Chicken Cutlets with Olives and Tomatoes (Paleo)
1.5-2 LB boneless, skinless chicken breasts
Extra Virgin Olive Oil
1 lemon, juiced
1/4 - 1/2 tsp. sea salt (optional)
1/4 tsp. freshly ground pepper
6 garlic cloves, chopped
1 large onion, chopped
28 oz. can plum tomatoes, drained & chopped
18 black olives, drained, pitted & chopped (1/2 can)
3 Tbsp. fresh parsley, chopped fine & divided
2 tsp. fresh thyme, chopped

Marinate the chicken in 2 Tbsp. olive oil, the lemon juice, sea salt and pepper for 30-60 minutes, turning often.
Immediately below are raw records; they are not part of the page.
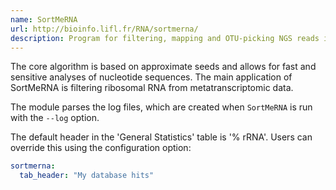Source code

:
 ```yaml
---
name: SortMeRNA
url: http://bioinfo.lifl.fr/RNA/sortmerna/
description: Program for filtering, mapping and OTU-picking NGS reads in metatranscriptomic and metagenomic data
---
```


The core algorithm is based on approximate seeds and allows for fast and sensitive analyses of nucleotide sequences. The main application of SortMeRNA is filtering ribosomal RNA from metatranscriptomic data.

The module parses the log files, which are created when `SortMeRNA` is run with the `--log` option.

The default header in the 'General Statistics' table is '% rRNA'. Users can override this using the configuration option:

```yaml
sortmerna:
  tab_header: "My database hits"
```
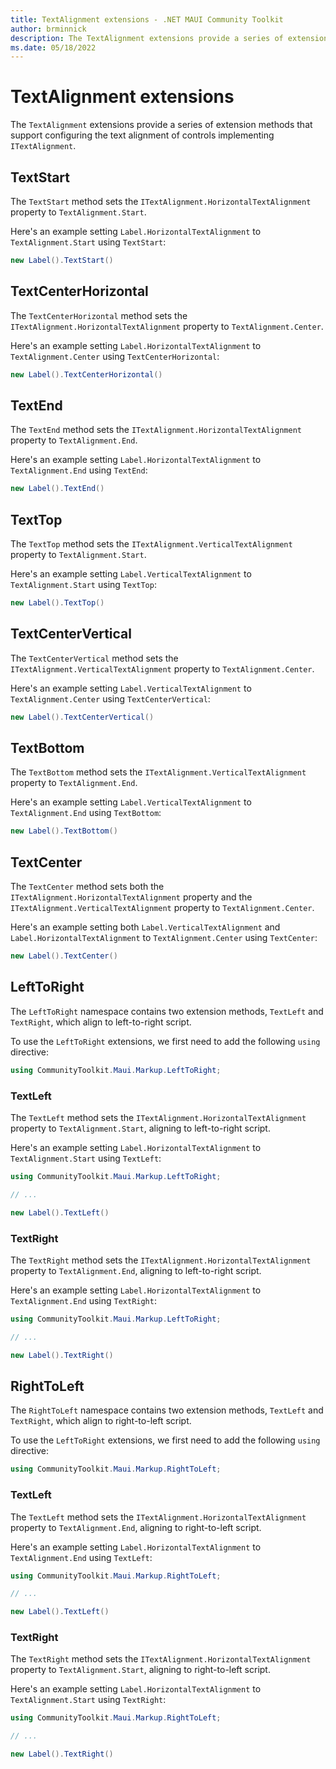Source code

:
 ```yaml
---
title: TextAlignment extensions - .NET MAUI Community Toolkit
author: brminnick
description: The TextAlignment extensions provide a series of extension methods that support configuring the text alignment of controls implementing ITextAlignment.
ms.date: 05/18/2022
---
```


# TextAlignment extensions

The `TextAlignment` extensions provide a series of extension methods that support configuring the text alignment of controls implementing `ITextAlignment`.

## TextStart

The `TextStart` method sets the `ITextAlignment.HorizontalTextAlignment` property to `TextAlignment.Start`.

Here's an example setting `Label.HorizontalTextAlignment` to `TextAlignment.Start` using `TextStart`:

```cs
new Label().TextStart()
```

## TextCenterHorizontal

The `TextCenterHorizontal` method sets the `ITextAlignment.HorizontalTextAlignment` property to `TextAlignment.Center`.

Here's an example setting `Label.HorizontalTextAlignment` to `TextAlignment.Center` using `TextCenterHorizontal`:

```cs
new Label().TextCenterHorizontal()
```

## TextEnd

The `TextEnd` method sets the `ITextAlignment.HorizontalTextAlignment` property to `TextAlignment.End`.

Here's an example setting `Label.HorizontalTextAlignment` to `TextAlignment.End` using `TextEnd`:

```cs
new Label().TextEnd()
```

## TextTop

The `TextTop` method sets the `ITextAlignment.VerticalTextAlignment` property to `TextAlignment.Start`.

Here's an example setting `Label.VerticalTextAlignment` to `TextAlignment.Start` using `TextTop`:

```cs
new Label().TextTop()
```

## TextCenterVertical

The `TextCenterVertical` method sets the `ITextAlignment.VerticalTextAlignment` property to `TextAlignment.Center`.

Here's an example setting `Label.VerticalTextAlignment` to `TextAlignment.Center` using `TextCenterVertical`:

```cs
new Label().TextCenterVertical()
```

## TextBottom

The `TextBottom` method sets the `ITextAlignment.VerticalTextAlignment` property to `TextAlignment.End`.

Here's an example setting `Label.VerticalTextAlignment` to `TextAlignment.End` using `TextBottom`:

```cs
new Label().TextBottom()
```

## TextCenter

The `TextCenter` method sets both the `ITextAlignment.HorizontalTextAlignment` property and the `ITextAlignment.VerticalTextAlignment` property to `TextAlignment.Center`.

Here's an example setting both `Label.VerticalTextAlignment` and `Label.HorizontalTextAlignment` to `TextAlignment.Center` using `TextCenter`:

```cs
new Label().TextCenter()
```

## LeftToRight

The `LeftToRight` namespace contains two extension methods, `TextLeft` and `TextRight`, which align to left-to-right script.

To use the `LeftToRight` extensions, we first need to add the following `using` directive:

```cs
using CommunityToolkit.Maui.Markup.LeftToRight;
```

### TextLeft

The `TextLeft` method sets the `ITextAlignment.HorizontalTextAlignment` property to `TextAlignment.Start`, aligning to left-to-right script.

Here's an example setting `Label.HorizontalTextAlignment` to `TextAlignment.Start` using `TextLeft`:

```cs
using CommunityToolkit.Maui.Markup.LeftToRight;

// ...

new Label().TextLeft()
```

### TextRight

The `TextRight` method sets the `ITextAlignment.HorizontalTextAlignment` property to `TextAlignment.End`, aligning to left-to-right script.

Here's an example setting `Label.HorizontalTextAlignment` to `TextAlignment.End` using `TextRight`:

```cs
using CommunityToolkit.Maui.Markup.LeftToRight;

// ...

new Label().TextRight()
```

## RightToLeft

The `RightToLeft` namespace contains two extension methods, `TextLeft` and `TextRight`, which align to right-to-left script.

To use the `LeftToRight` extensions, we first need to add the following `using` directive:

```cs
using CommunityToolkit.Maui.Markup.RightToLeft;
```

### TextLeft

The `TextLeft` method sets the `ITextAlignment.HorizontalTextAlignment` property to `TextAlignment.End`, aligning to right-to-left script.

Here's an example setting `Label.HorizontalTextAlignment` to `TextAlignment.End` using `TextLeft`:

```cs
using CommunityToolkit.Maui.Markup.RightToLeft;

// ...

new Label().TextLeft()
```

### TextRight

The `TextRight` method sets the `ITextAlignment.HorizontalTextAlignment` property to `TextAlignment.Start`, aligning to right-to-left script.

Here's an example setting `Label.HorizontalTextAlignment` to `TextAlignment.Start` using `TextRight`:

```cs
using CommunityToolkit.Maui.Markup.RightToLeft;

// ...

new Label().TextRight()
```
Preheat the oven to 375 degrees.

In a large skillet, sauté the garlic and onions in the remaining olive oil. Add the tomatoes and olives, and sauté for 15 minutes, uncovered, stirring often. Add 1 Tbsp. parsley and thyme, stirring to combine.

Place the chicken breasts in an oven-proof baking dish. Cover with the sautéed mixture and sprinkle with remaining parsley. Cover and bake for 35-40 minutes, or until brown.